### Exercise brief
Only lines that contain the word "feature" belong in the answer; copy them from the records below.

### Stored data
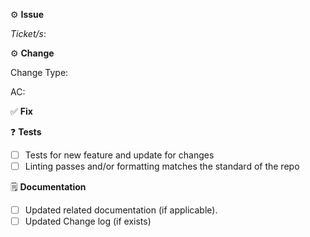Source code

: :gear: **Issue**

*Ticket/s*:   

:gear: **Change** 

<!-- Why the change? Please reference the ticket and AC if it exists -->
<!-- Include type of change; bug fix, new feature, breaking change, documentation, security -->
Change Type: 

AC:

:white_check_mark: **Fix**

<!-- How did you fix the issue? -->

:question: **Tests**

<!-- Enumerate what you tested here. We 💖 screenshots and issue specific tests! -->

- [ ] Tests for new feature and update for changes
- [ ] Linting passes and/or formatting matches the standard of the repo

🗒️ **Documentation**

<!-- Did you update related documentation -->

- [ ] Updated related documentation (if applicable).
- [ ] Updated Change log (if exists)
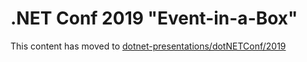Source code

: # .NET Conf 2019 "Event-in-a-Box"

This content has moved to [dotnet-presentations/dotNETConf/2019](https://github.com/dotnet-presentations/dotNETConf/tree/master/2019)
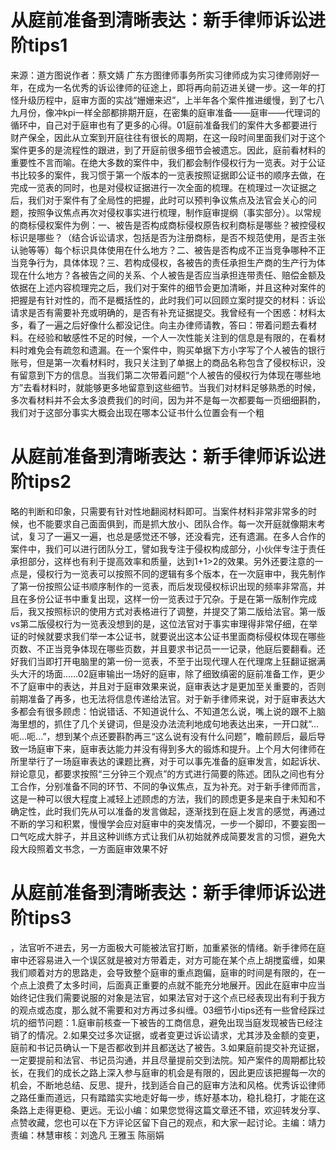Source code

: # 从庭前准备到清晰表达：新手律师诉讼进阶tips1

来源：道方图说作者：蔡文婧 广东方图律师事务所实习律师成为实习律师刚好一年，在成为一名优秀的诉讼律师的征途上，即将再向前迈进关键一步。这一年的打怪升级历程中，庭审方面的实战“姗姗来迟”，上半年各个案件推进缓慢，到了七八九月份，像冲kpi一样全部都排期开庭，在密集的庭审准备——庭审——代理词的循环中，自己对于庭审也有了更多的心得。01庭前准备我们的案件大多都要进行财产保全，因此从立案到开庭往往有很长的周期，在这一段时间里面我们对于这个案件更多的是流程性的跟进，到了开庭前很多细节会被遗忘。因此，庭前看材料的重要性不言而喻。在绝大多数的案件中，我们都会制作侵权行为一览表。对于公证书比较多的案件，我习惯于第一个版本的一览表按照证据即公证书的顺序去做，在完成一览表的同时，也是对侵权证据进行一次全面的梳理。在梳理过一次证据之后，我们对于案件有了全局性的把握，此时可以预判争议焦点及法官会关心的问题，按照争议焦点再次对侵权事实进行梳理，制作庭审提纲（事实部分）。以常规的商标侵权案件为例：一、被告是否构成商标侵权原告权利商标是哪些？被控侵权标识是哪些？（结合诉讼请求，包括是否为注册商标，是否不规范使用，是否主张认驰等等）每个标识具体使用在什么地方？二、被告是否构成不正当竞争哪种不正当竞争行为，具体体现？三、若构成侵权，各被告的责任承担生产商的生产行为体现在什么地方？各被告之间的关系、个人被告是否应当承担连带责任、赔偿金额及依据在上述内容梳理完之后，我们对于案件的细节会更加清晰，并且这种对案件的把握是有针对性的，而不是概括性的，此时我们可以回顾立案时提交的材料：诉讼请求是否有需要补充或明确的，是否有补充证据提交。我曾经有一个困惑：材料太多，看了一遍之后好像什么都没记住。向主办律师请教，答曰：带着问题去看材料。在经验和敏感性不足的时候，一个人一次性能关注到的信息是有限的，在看材料时难免会有疏忽和遗漏。在一个案件中，购买单据下方小字写了个人被告的银行账号，但是第一次看材料时，我只关注到了单据上的商品名称包含了侵权标识，没有留意到下方的信息。当我们第二次带着问题“个人被告的侵权行为体现在哪些地方”去看材料时，就能够更多地留意到这些细节。当我们对材料足够熟悉的时候，多次看材料并不会太多浪费我们的时间，因为并不是每一次都要每一页细细斟酌，我们对于这部分事实大概会出现在哪本公证书什么位置会有一个粗

# 从庭前准备到清晰表达：新手律师诉讼进阶tips2

略的判断和印象，只需要有针对性地翻阅材料即可。当案件材料非常非常多的时候，也不能要求自己面面俱到，而是抓大放小、团队合作。每一次开庭就像期末考试，复习了一遍又一遍，也总是感觉还不够，还没看完，还有遗漏。在多人合作的案件中，我们可以进行团队分工，譬如我专注于侵权构成部分，小伙伴专注于责任承担部分，这样也有利于提高效率和质量，达到1+1>2的效果。另外还要注意的一点是，侵权行为一览表可以按照不同的逻辑有多个版本，在一次庭审中，我先制作了第一份按照公证书顺序制作的一览表，而后发现侵权标识出现的频率非常高，并且在多份公证书中重复出现，这样一份一览表过于冗杂。于是在第一版制作完成后，我又按照标识的使用方式对表格进行了调整，并提交了第二版给法官。第一版vs第二版侵权行为一览表没想到的是，这位法官对于事实审理得非常仔细，在举证的时候就要求我们举一本公证书，就要说出这本公证书里面商标侵权体现在哪些页数、不正当竞争体现在哪些页数，并且要求书记员一一记录，他庭后要翻看。还好我们当即打开电脑里的第一份一览表，不至于出现代理人在代理席上狂翻证据满头大汗的场面……02庭审输出一场好的庭审，除了细致缜密的庭前准备工作，更少不了庭审中的表达，并且对于庭审效果来说，庭审表达才是更加至关重要的，否则前期准备了再多，也无法将信息传递给法官。对于新手律师来说，对于庭审表达大多都会有很多顾虑：怕说错话、不知道说什么、不知道怎么说，嘴上说的跟不上脑海里想的，抓住了几个关键词，但是没办法流利地成句地表达出来，一开口就“...呃...呃...”，想到某个点还要斟酌再三“这么说有没有什么问题”，瞻前顾后，最后导致一场庭审下来，庭审表达能力并没有得到多大的锻炼和提升。上个月大何律师在所里举行了一场庭审表达的课题比赛，对于可以事先准备的庭审发言，如起诉状、辩论意见，都要求按照“三分钟三个观点”的方式进行简要的陈述。团队之间也有分工合作，分别准备不同的环节、不同的争议焦点，互为补充。对于新手律师而言，这是一种可以很大程度上减轻上述顾虑的方法，我们的顾虑更多是来自于未知和不确定性，此时我们先从可以准备的发言做起，逐渐找到在庭上发言的感觉，再通过不断的学习和积累，慢慢学会应对庭审中的突发情况，一步一个脚印，不要妄图一口气吃成大胖子，并且这种训练方式让我们从初始就养成简要发言的习惯，避免大段大段照着文书念，一方面庭审效果不好

# 从庭前准备到清晰表达：新手律师诉讼进阶tips3

，法官听不进去，另一方面极大可能被法官打断，加重紧张的情绪。新手律师在庭审中还容易进入一个误区就是被对方带着走，对方可能在某个点上胡搅蛮缠，如果我们顺着对方的思路走，会导致整个庭审的重点跑偏，庭审的时间是有限的，在一个点上浪费了太多时间，后面真正重要的点就不能充分地展开。因此在庭审中应当始终记住我们需要说服的对象是法官，如果法官对于这个点已经表现出有利于我方的观点或态度，那么就不需要和对方再过多纠缠。03细节小tips还有一些曾经踩过坑的细节问题：1.庭审前核查一下被告的工商信息，避免出现当庭发现被告已经注销了的情况。2.如果交过多次证据，或者变更过诉讼请求，尤其涉及金额的变更，庭前和书记员确认一下是否都收到并且都送达了被告。3.如果庭前提交补充证据，一定要提前和法官、书记员沟通，并且尽量提前交到法院。知产案件的周期都比较长，在我们的成长之路上深入参与庭审的机会是有限的，因此更应该把握每一次的机会，不断地总结、反思、提升，找到适合自己的庭审方法和风格。优秀诉讼律师之路任重而道远，只有踏踏实实地走好每一步，练好基本功，稳扎稳打，才能在这条路上走得更稳、更远。无讼小编：如果您觉得这篇文章还不错，欢迎转发分享、点赞收藏，您也可以在下方评论区留下自己的观点，和大家一起讨论。主编：靖力责编：林慧审核：刘逸凡 王雅玉 陈丽娟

### Task answer
<!-- Include type of change; bug fix, new feature, breaking change, documentation, security -->
- [ ] Tests for new feature and update for changes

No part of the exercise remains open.